# Why can't I pay for my membership using my PayPal balance?



## Bryanmc (Sep 5, 2000)

I'm trying to renew my membership to TCF but when I try to pay it's forcing me to do an eCheck or debit card payment from my bank account. I don't want to do that, I want to pay with my PayPal balance, but I can't seem to do that.

Anyone else have this issue? How do I fix it?


----------



## Bryanmc (Sep 5, 2000)

So....just uninterested in my money, huh?


----------



## Peter Redmer (Jan 2, 2008)

Hello Bryan,

I'll look into this and see if there's something we can do. I'll be in touch soon, and thanks for letting us know.


----------



## Bryanmc (Sep 5, 2000)

Thanks!


----------



## Peter Redmer (Jan 2, 2008)

Hey Bryan, I investigated this further and discovered that the initial payment must be by instant transfer, and future payments will be drawn from your existing PayPal balance.
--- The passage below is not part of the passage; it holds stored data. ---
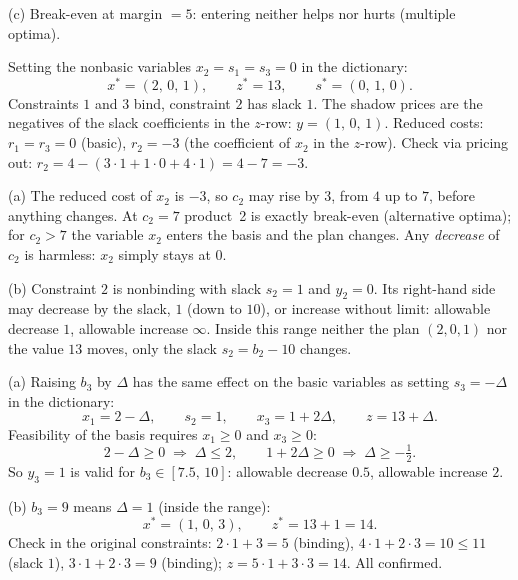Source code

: \begin{solutions}
        (c) Break-even at margin $=5$: entering neither helps nor hurts
        (multiple optima).

  \item Setting the nonbasic variables $x_{2}=s_{1}=s_{3}=0$ in the
        dictionary:
        \[
          x^{*}=(2,\,0,\,1),\qquad z^{*}=13,\qquad
          s^{*}=(0,\,1,\,0).
        \]
        Constraints $1$ and $3$ bind, constraint $2$ has slack $1$. The
        shadow prices are the negatives of the slack coefficients in the
        $z$-row: $y=(1,\,0,\,1)$. Reduced costs: $r_{1}=r_{3}=0$ (basic),
        $r_{2}=-3$ (the coefficient of $x_{2}$ in the $z$-row). Check via
        pricing out: $r_{2}=4-(3\cdot1+1\cdot0+4\cdot1)=4-7=-3$.

  \item (a) The reduced cost of $x_{2}$ is $-3$, so $c_{2}$ may rise by
        $3$, from $4$ up to $7$, before anything changes. At $c_{2}=7$
        product~2 is exactly break-even (alternative optima); for
        $c_{2}>7$ the variable $x_{2}$ enters the basis and the plan
        changes. Any \emph{decrease} of $c_{2}$ is harmless: $x_{2}$
        simply stays at $0$.

        (b) Constraint $2$ is nonbinding with slack $s_{2}=1$ and
        $y_{2}=0$. Its right-hand side may decrease by the slack, $1$
        (down to $10$), or increase without limit:
        allowable decrease $1$, allowable increase $\infty$. Inside this
        range neither the plan $(2,0,1)$ nor the value $13$ moves,
        only the slack $s_{2}=b_{2}-10$ changes.

  \item (a) Raising $b_{3}$ by $\Delta$ has the same effect on the basic
        variables as setting $s_{3}=-\Delta$ in the dictionary:
        \[
          x_{1}=2-\Delta,\qquad s_{2}=1,\qquad x_{3}=1+2\Delta,\qquad
          z=13+\Delta .
        \]
        Feasibility of the basis requires $x_{1}\ge0$ and $x_{3}\ge0$:
        \[
          2-\Delta\ge 0\;\Rightarrow\;\Delta\le 2,\qquad
          1+2\Delta\ge 0\;\Rightarrow\;\Delta\ge -\tfrac12 .
        \]
        So $y_{3}=1$ is valid for $b_{3}\in[7.5,\,10]$: allowable
        decrease $0.5$, allowable increase $2$.

        (b) $b_{3}=9$ means $\Delta=1$ (inside the range):
        \[
          x^{*}=(1,\,0,\,3),\qquad z^{*}=13+1=14 .
        \]
        Check in the original constraints: $2\cdot1+3=5$ (binding),
        $4\cdot1+2\cdot3=10\le 11$ (slack $1$), $3\cdot1+2\cdot3=9$
        (binding); $z=5\cdot1+3\cdot3=14$. All confirmed.


\end{solutions}
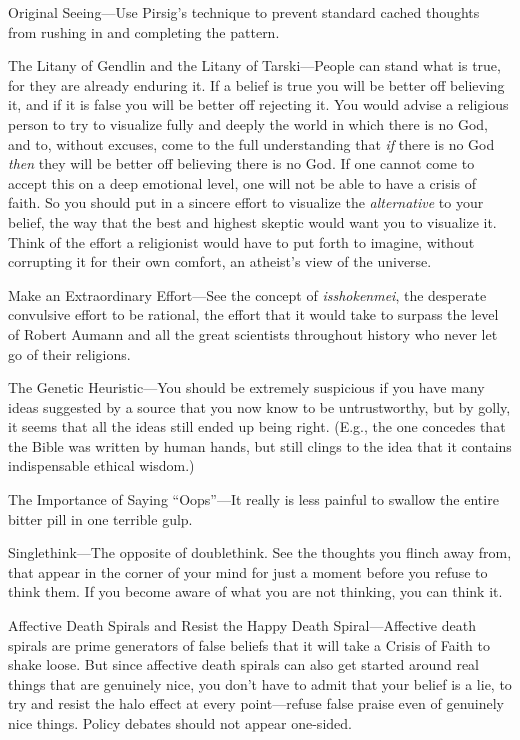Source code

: {
 Original Seeing---Use Pirsig's technique to
prevent standard cached thoughts from rushing in and completing the
pattern.}

{
 The Litany of Gendlin and the Litany of Tarski---People can stand
what is true, for they are already enduring it. If a belief is true you
will be better off believing it, and if it is false you will be better
off rejecting it. You would advise a religious person to try to
visualize fully and deeply the world in which there is no God, and to,
without excuses, come to the full understanding that \textit{if} there
is no God \textit{then} they will be better off believing there is no
God. If one cannot come to accept this on a deep emotional level, one
will not be able to have a crisis of faith. So you should put in a
sincere effort to visualize the \textit{alternative} to your belief,
the way that the best and highest skeptic would want you to visualize
it. Think of the effort a religionist would have to put forth to
imagine, without corrupting it for their own comfort, an
atheist's view of the universe.}

{
 Make an Extraordinary Effort---See the concept of
\textit{isshokenmei}, the desperate convulsive effort to be rational,
the effort that it would take to surpass the level of Robert Aumann and
all the great scientists throughout history who never let go of their
religions.}

{
 The Genetic Heuristic---You should be extremely suspicious if you
have many ideas suggested by a source that you now know to be
untrustworthy, but by golly, it seems that all the ideas still ended up
being right. (E.g., the one concedes that the Bible was written by
human hands, but still clings to the idea that it contains
indispensable ethical wisdom.)}

{
 The Importance of Saying
``Oops''---It really is less painful
to swallow the entire bitter pill in one terrible gulp.}

{
 Singlethink---The opposite of doublethink. See the thoughts you
flinch away from, that appear in the corner of your mind for just a
moment before you refuse to think them. If you become aware of what you
are not thinking, you can think it.}

{
 Affective Death Spirals and Resist the Happy Death
Spiral---Affective death spirals are prime generators of false beliefs
that it will take a Crisis of Faith to shake loose. But since affective
death spirals can also get started around real things that are
genuinely nice, you don't have to admit that your
belief is a lie, to try and resist the halo effect at every
point---refuse false praise even of genuinely nice things. Policy
debates should not appear one-sided.}

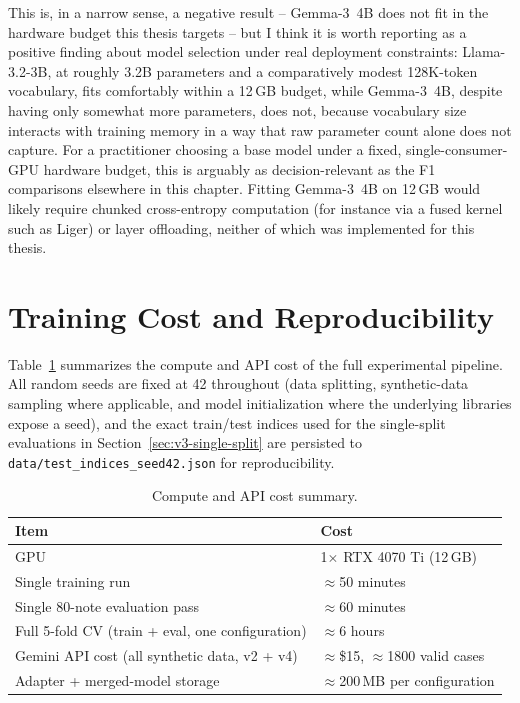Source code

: \documentclass[12pt,a4paper]{report}
\begin{document}
This is, in a narrow sense, a negative result -- Gemma-3~4B does not fit in the hardware budget this thesis targets -- but I think it is worth reporting as a positive finding about model selection under real deployment constraints: Llama-3.2-3B, at roughly 3.2B parameters and a comparatively modest 128K-token vocabulary, fits comfortably within a 12\,GB budget, while Gemma-3~4B, despite having only somewhat more parameters, does not, because vocabulary size interacts with training memory in a way that raw parameter count alone does not capture. For a practitioner choosing a base model under a fixed, single-consumer-GPU hardware budget, this is arguably as decision-relevant as the F1 comparisons elsewhere in this chapter. Fitting Gemma-3~4B on 12\,GB would likely require chunked cross-entropy computation (for instance via a fused kernel such as Liger) or layer offloading, neither of which was implemented for this thesis.

\section{Training Cost and Reproducibility}

Table~\ref{tab:cost-summary} summarizes the compute and API cost of the full experimental pipeline. All random seeds are fixed at 42 throughout (data splitting, synthetic-data sampling where applicable, and model initialization where the underlying libraries expose a seed), and the exact train/test indices used for the single-split evaluations in Section~\ref{sec:v3-single-split} are persisted to \texttt{data/test\_indices\_seed42.json} for reproducibility.

\begin{table}[htbp]
\centering
\caption{Compute and API cost summary.}
\label{tab:cost-summary}
\begin{tabular}{ll}
\toprule
Item & Cost \\
\midrule
GPU & 1$\times$ RTX 4070 Ti (12\,GB) \\
Single training run & $\approx$50 minutes \\
Single 80-note evaluation pass & $\approx$60 minutes \\
Full 5-fold CV (train + eval, one configuration) & $\approx$6 hours \\
Gemini API cost (all synthetic data, v2 + v4) & $\approx$\$15, $\approx$1800 valid cases \\
Adapter + merged-model storage & $\approx$200\,MB per configuration \\
\bottomrule
\end{tabular}
\end{table}
\end{document}
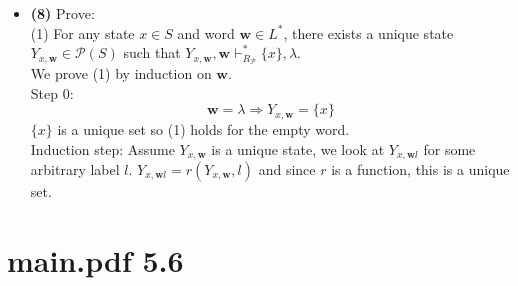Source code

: \documentclass[defaultpackages]{simplereport}
\newcommand{\powerset}[1]{\mathcal{P}(#1)}
\begin{document}
\begin{itemize}[label=]
  \item \textbf{(8)} Prove:\\(1) For any state $x \in S$ and word $\bm{w} \in
    L^*$, there exists a unique state $Y_{x,\bm{w}} \in \powerset{S}$ such that
    $Y_{x,\bm{w}}, \bm{w} \vdash^*_{R_\mathcal{P}} \{x\}, \lambda$.\\
    We prove (1) by induction on $\bm{w}$.\\
    Step 0:\[\bm{w} = \lambda \Rightarrow Y_{x, \bm{w}} = \{x\}\]
    $\{x\}$ is a unique set so (1) holds for the empty word.\\
    Induction step: Assume $Y_{x, \bm{w}}$ is a unique state, we look at $Y_{x,
      \bm{w}l}$ for some arbitrary label $l$. $Y_{x,\bm{w}l} = r(Y_{x,\bm{w}},
    l)$ and since $r$ is a function, this is a unique set.
  \end{itemize}
  \section*{main.pdf 5.6}
  
\end{document}
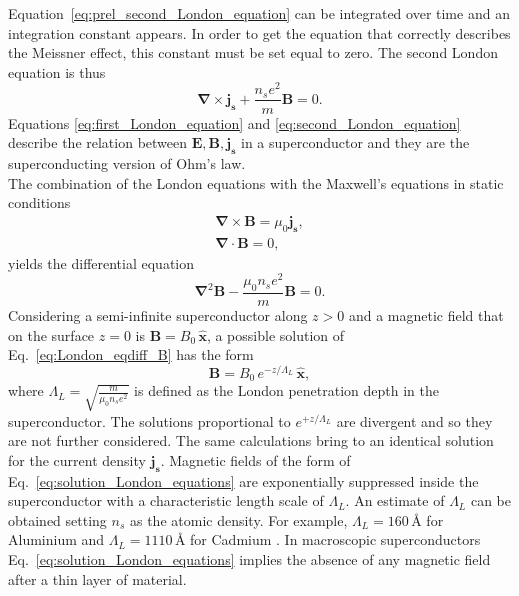 \documentclass[../main/main.tex]{subfiles}
\begin{document}
Equation~\eqref{eq:prel_second_London_equation} can be integrated over time and an integration constant appears. In order to get the equation that correctly describes the Meissner effect, this constant must be set equal to zero. The second London equation is thus
\begin{equation} \label{eq:second_London_equation}
      \boldsymbol{\nabla}  \times \boldsymbol{j_s} + \frac{n_s e^2}{m} \boldsymbol{B} = 0.
\end{equation}
Equations \eqref{eq:first_London_equation} and \eqref{eq:second_London_equation} describe the relation between $\boldsymbol{E},\boldsymbol{B},\boldsymbol{j_s}$ in a superconductor and they are the superconducting version of Ohm's law.\\
The combination of the London equations with the Maxwell's equations in static conditions
\begin{gather} 
    \boldsymbol{\nabla}  \times \boldsymbol{B} = \mu_0 \boldsymbol{j_s} \label{eq:Maxw_curlB}, \\
    \boldsymbol{\nabla}  \cdot \boldsymbol{B} = 0, \label{eq:Maxw_divB}
\end{gather}
yields the differential equation
\begin{equation} \label{eq:London_eqdiff_B}
    \boldsymbol{\nabla}^2  \boldsymbol{B} -\frac{\mu_0 n_s e^2}{m} \boldsymbol{B} = 0.
\end{equation}
Considering a semi-infinite superconductor along $z>0$ and a magnetic field that on the surface $z=0$ is $\boldsymbol{B} = B_{0}\, \hat{\boldsymbol{x}}$, a possible solution of Eq.~\eqref{eq:London_eqdiff_B} has the form 
\begin{equation} \label{eq:solution_London_equations}
    \boldsymbol{B} = B_{0}\, e^{-z/\Lambda_L}\, \hat{\boldsymbol{x}},
\end{equation}
where $\Lambda_L = \sqrt{\frac{m}{\mu_0 n_s e^2}}$ is defined as the London penetration depth in the superconductor. The solutions proportional to $e^{+z/\Lambda_L}$ are divergent and so they are not further considered. The same calculations bring to an identical solution for the current density $\boldsymbol{j_s}$. Magnetic fields of the form of Eq.~\eqref{eq:solution_London_equations} are exponentially suppressed inside the superconductor with a characteristic length scale of $\Lambda_L$. An estimate of $\Lambda_L$ can be obtained setting $n_s$ as the atomic density. For example, $\Lambda_L=160\, \text{\AA}$ for Aluminium and  $\Lambda_L=1110\, \text{\AA}$ for Cadmium \cite{meservey2018equilibrium}. In macroscopic superconductors Eq.~\eqref{eq:solution_London_equations} implies the absence of any magnetic field after a thin layer of material.
\end{document}
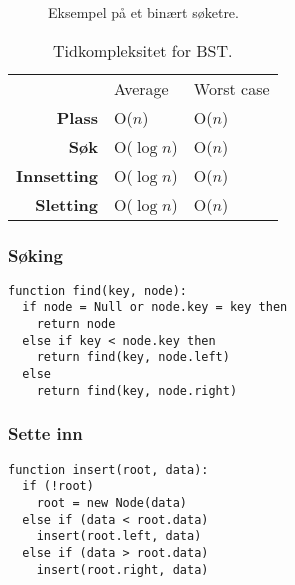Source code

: \documentclass[11pt,a4paper]{article}
\theoremstyle{def}
\begin{document}
\begin{figure}[h!]
\centering
{}
\label{fig:simplebst}
\caption{Eksempel på et binært søketre.}
\end{figure}

\begin{table}[h!]
\centering
\begin{tabular}{rll}
&Average&Worst case\\
\textbf{Plass} & O($n$) & O($n$)\\
\textbf{Søk} & O($\log n$) & O($n$)\\
\textbf{Innsetting} & O($\log n$) & O($n$)\\
\textbf{Sletting} & O($\log n$) & O($n$)\\
\end{tabular}
\label{tab:obst}
\caption{Tidkompleksitet for BST.}
\end{table}

\subsubsection{Søking}
\begin{lstlisting}
function find(key, node):
  if node = Null or node.key = key then
    return node
  else if key < node.key then
    return find(key, node.left)
  else
    return find(key, node.right)
\end{lstlisting}

\vspace{-25pt}

\subsubsection{Sette inn}
\begin{lstlisting}
function insert(root, data):
  if (!root)
    root = new Node(data)
  else if (data < root.data)
    insert(root.left, data)
  else if (data > root.data)
    insert(root.right, data)
\end{lstlisting}
\end{document}
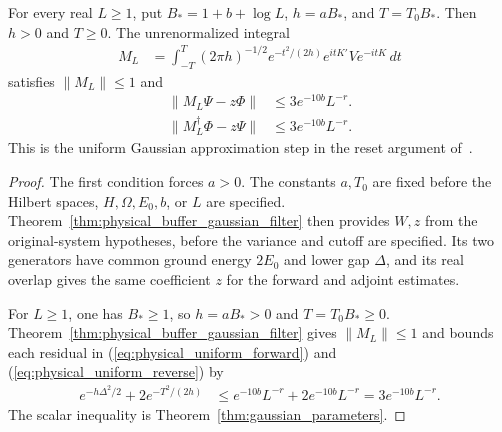 \begin{theorem}
    For every real $L\ge1$, put $B_*=1+b+\log L$, $h=aB_*$, and
    $T=T_0B_*$. Then $h>0$ and $T\ge0$. The unrenormalized integral
    \begin{align}
        M_L&=\int_{-T}^{T}(2\pi h)^{-1/2}e^{-t^2/(2h)}
            e^{itK'}V e^{-itK}\,dt
        \label{eq:physical_uniform_integral}
    \end{align}
    satisfies $\|M_L\|\le1$ and
    \begin{align}
        \|M_L\Psi-z\Phi\|&\le3e^{-10b}L^{-r}.
        \label{eq:physical_uniform_forward}
    \end{align}
    \begin{align}
        \|M_L^\dagger\Phi-z\Psi\|&\le3e^{-10b}L^{-r}.
        \label{eq:physical_uniform_reverse}
    \end{align}
    This is the uniform Gaussian approximation step in the reset
    argument of~\cite{OpenAI2026PolynomialPEPS}.
\end{theorem}
\begin{proof}\leanok
    The first condition forces $a>0$. The constants $a,T_0$ are fixed before the
    Hilbert spaces, $H,\Omega,E_0,b$, or $L$ are specified.
    Theorem~\ref{thm:physical_buffer_gaussian_filter} then provides $W,z$
    from the original-system hypotheses, before the variance and cutoff
    are specified. Its two generators have common ground energy $2E_0$
    and lower gap $\Delta$, and its real overlap gives the same
    coefficient $z$ for the forward and adjoint estimates.

    For $L\ge1$, one has $B_*\ge1$, so $h=aB_*>0$ and $T=T_0B_*\ge0$.
    Theorem~\ref{thm:physical_buffer_gaussian_filter} gives
    $\|M_L\|\le1$ and bounds each residual in
    (\ref{eq:physical_uniform_forward}) and
    (\ref{eq:physical_uniform_reverse}) by
    \begin{align}
        e^{-h\Delta^2/2}+2e^{-T^2/(2h)}
        &\le e^{-10b}L^{-r}+2e^{-10b}L^{-r}
         =3e^{-10b}L^{-r}.
        \label{eq:physical_uniform_error_sum}
    \end{align}
    The scalar inequality is Theorem~\ref{thm:gaussian_parameters}.
\end{proof}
I'll PM you directly with more details, we can accept an alternate PayPal payment to allow you to draw from your existing balance, but that isn't how we would normally do it 

Hope this helps.

Pete


----------



## Bryanmc (Sep 5, 2000)

Well, I was a member and am not sure why it didn't renew from my PayPal balance.

You won't be able to PM me since I'm over the 150 limit for non-members, but if you want to email me you can at bryanmc @ gmail.com

Thanks!


----------



## Peter Redmer (Jan 2, 2008)

Sure - I'll do that. If you were on the "Old TC Club" then you were not on an auto-renew subscription, which would explain why it didn't do it automatically this time around. Because of that, it's considered an "initial" subscription even though you were a former member, since the club terms changed.

Furthermore, we feel that members should be able to pay with their existing balance on an "initial" subscription as well so I'm going to be looking into ways we can do that. Thanks again for bringing it to our attention.

Pete


----------